2021年9月1日(水)、Web配信にて「第5回 株式会社アイメックRD 業界研究セミナー」が開催された。この中から武田毅氏(㈱グローバルニュートリショングループ代表取締役)の講演「海外ヘルスクレーム制度と機能性表示食品~その先進性と可能性について」を取り上げる。

「世界最先端」の制度という目標をほぼ実現


機能性表示食品制度は2013年の6月、当時の安倍内閣の「成長戦略第3弾」の一環として推進され実現した制度である。

その時点で、「日本の健康食品そのものや健康食品の表示制度が世界と足並みを揃えるだけでなく、世界最先端になる」ことを目指し、健康食品の海外展開を視野に入れた制度や仕組みになることを目標としていた。
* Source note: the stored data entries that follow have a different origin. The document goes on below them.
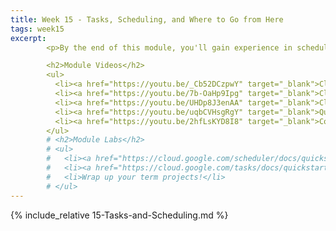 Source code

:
```yaml
---
title: Week 15 - Tasks, Scheduling, and Where to Go from Here
tags: week15
excerpt: 
        <p>By the end of this module, you'll gain experience in scheduling tasks and look to the future.</p>

        <h2>Module Videos</h2>
        <ul>
          <li><a href="https://youtu.be/_Cb52DCzpwY" target="_blank">Cloud Tasks and Scheduler Overview [7:20]</a></li>
          <li><a href="https://youtu.be/7b-OaHp9Ipg" target="_blank">Cloud Scheduler Demo [16:15]</a></li>
          <li><a href="https://youtu.be/UHDp8J3enAA" target="_blank">Cloud Tasks Demo [19:55]</a></li>
          <li><a href="https://youtu.be/uqbCVHsgRgY" target="_blank">Quantum Computing Infrastructure [17:40]</a></li>
          <li><a href="https://youtu.be/2hfLsKYD8I8" target="_blank">Course Wrapup [3:35]</a></li>
        </ul>
        # <h2>Module Labs</h2>
        # <ul>
        #   <li><a href="https://cloud.google.com/scheduler/docs/quickstart" target="_blank">Cloud Scheduler Quick Start (see Blackboard)</a></li>
        #   <li><a href="https://cloud.google.com/tasks/docs/quickstart" target="_blank">Cloud Tasks Quick Start (see Blackboard)</a></li>
        #   <li>Wrap up your term projects!</li>
        # </ul>
---  
```


{% include_relative 15-Tasks-and-Scheduling.md %}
2015年の制度開始から現時点まで紆余曲折ありながらも「世界最先端」という目標はほぼ実現しているといっても良いのではないか。

この制度において最も重要な点は、届出を行う企業が「どの成分が、どのような目的で、どのような研究(レビュー)を行った結果、誰にどのような機能が与えられると表示できるか」についての責任を明確にする点にある、と武田氏。

世界でも手本となる優れた制度

また、受理されることが目的になってしまうと、消費者庁の顔色を伺うばかりで企業の姿勢や努力が霞んでしまうので、その辺りは自信を持って届け出を出して欲しい。

現時点で、届出制により健康食品の機能性を表示できるのは、世界的に見てもアメリカと日本だけであり、機能性表示食品制度は今後世界でも手本となる、優れた制度であることは間違いない。
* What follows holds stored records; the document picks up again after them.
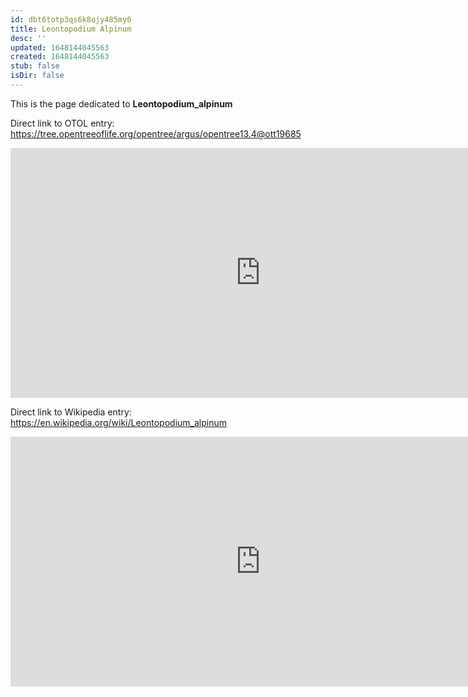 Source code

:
 ```yaml
---
id: dbt6totp3qs6k8ojy485my0
title: Leontopodium Alpinum
desc: ''
updated: 1648144045563
created: 1648144045563
stub: false
isDir: false
---
```

This is the page dedicated to **Leontopodium_alpinum**


Direct link to OTOL entry: https://tree.opentreeoflife.org/opentree/argus/opentree13.4@ott19685



<html>
    <body>
    <iframe src="https://tree.opentreeoflife.org/opentree/argus/opentree13.4@ott19685"
    width="800" height="400" frameborder="0" allowfullscreen> </iframe>
    </body>
</html>
    


Direct link to Wikipedia entry: https://en.wikipedia.org/wiki/Leontopodium_alpinum



<html>
    <body>
    <iframe src="https://en.wikipedia.org/wiki/Leontopodium_alpinum"
    width="800" height="400" frameborder="0" allowfullscreen> </iframe>
    </body>
</html>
これから機能性表示に挑戦する企業は、商品開発において「誰に」「何によって」「何と比較して」「どのような影響を与えるか」、このあたりのデザインを明確にすることが大切。

「誰に」の部分と「どのような変化が起こるか」の組み合わせは無限で、あえて「誰に」の部分を制限することによって、今まで不可能と考えられていた表示さえ可能になるケースが増えてきている、と武田氏。

「事後チェック指針」を精読・分析

現時点で機能性表示食品の届出件数は4000件に迫り、機能性関与成分も300種類を突破している。さらに制度は常に進化しており、特に制度の検証事業が行われるたびに内容がより高度化している。

そのため、これから挑戦する企業はデータベースやガイドラインの確認だけでなく、検証事業報告書も精査することによって、よりスムーズな届け出となる。
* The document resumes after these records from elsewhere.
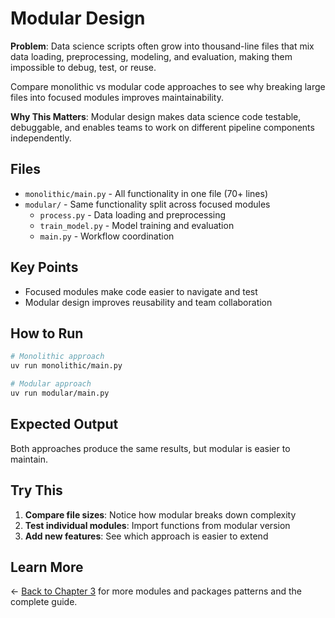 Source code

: # Modular Design

**Problem**: Data science scripts often grow into thousand-line files that mix data loading, preprocessing, modeling, and evaluation, making them impossible to debug, test, or reuse.

Compare monolithic vs modular code approaches to see why breaking large files into focused modules improves maintainability.

**Why This Matters**: Modular design makes data science code testable, debuggable, and enables teams to work on different pipeline components independently.

## Files

- `monolithic/main.py` - All functionality in one file (70+ lines)
- `modular/` - Same functionality split across focused modules
  - `process.py` - Data loading and preprocessing
  - `train_model.py` - Model training and evaluation
  - `main.py` - Workflow coordination

## Key Points

- Focused modules make code easier to navigate and test
- Modular design improves reusability and team collaboration

## How to Run

```bash
# Monolithic approach
uv run monolithic/main.py

# Modular approach  
uv run modular/main.py
```

## Expected Output

Both approaches produce the same results, but modular is easier to maintain.

## Try This

1. **Compare file sizes**: Notice how modular breaks down complexity
2. **Test individual modules**: Import functions from modular version
3. **Add new features**: See which approach is easier to extend

## Learn More

← [Back to Chapter 3](../README.md) for more modules and packages patterns and the complete guide.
特に昨年公表された「事後チェック指針」は精読し分析する必要がある。昨年、これまでどの企業も最初から難しいと挑戦しなかった「免疫」が受理されたのも、企業が制度そのものをきちんと理解していたからである。

制度の理解が正しくなされれば、これからも新成分や新機能であっても届け出は必ずしも難しいわけではない、と武田氏。

欧州食品安全機関(EFSA)のガイダンスを参考に


「健康な人の免疫機能の維持をサポート」で、初めて「免疫」をワードに入れた届け出が実現したプラズマ乳酸菌(キリンホールディングス)が話題になり、今現在も「免疫」による機能性表示にチャレンジしている企業が多い。

そもそも多くの企業が消費者庁のガイドラインから免疫に関する機能性は受理されないと認識していたが、キリンは欧州食品安全機関(EFSA)が発行しているガイダンスを参考にした。

免疫機能に関する表示を科学的に評価するためには「アウトカムや有益な生理的効果に対する機能性関与成分の有効性を検証することが求められていること」。

これに加え「各種免疫マーカーに対する効果についても機能性関与成分のメカニズムを示す指標として重要視されること」。

こうしたことを踏まえ「表示する機能性に対して、pDC(プラズマサイトイド樹状細胞)に対する有効性と臨床的アウトカム(自覚症状)に対する有効性の2つを研究レビューのアウトカムと設定」し、機能性関与成分の有効性を検証したことにより受理された。

今後も「免疫」での機能性表示を目指すのであれば、やはり免疫学的マーカーの変化によるメカニズムと臨床的アウトカムの2点で有効性を証明した方が良いのではないか、と武田氏。

世界最高レベルの制度に

今後の機能性表示食品のあり方としては「サイエンスとしての適性」と「法規制の遵守」という最低限の条件を満たしつつ、ビジネスとしての機会を最大化できる現実的なポイントがどこにあるのかを企業が見極め、企業が責任を持って判断することによるだろう、と武田氏。

届け出が完了したら終わりではないため、企業は商品を育てていく覚悟で責任を負わなければならない。

プラズマ乳酸菌を使った製品は、すでに米国で「免疫強化商品」として複数商品として展開され需要も高まっている。

まさに制度がスタート時に目指した「世界最高レベルの制度」に繋がる結果が少しずつ出てきているのではないか、と話した。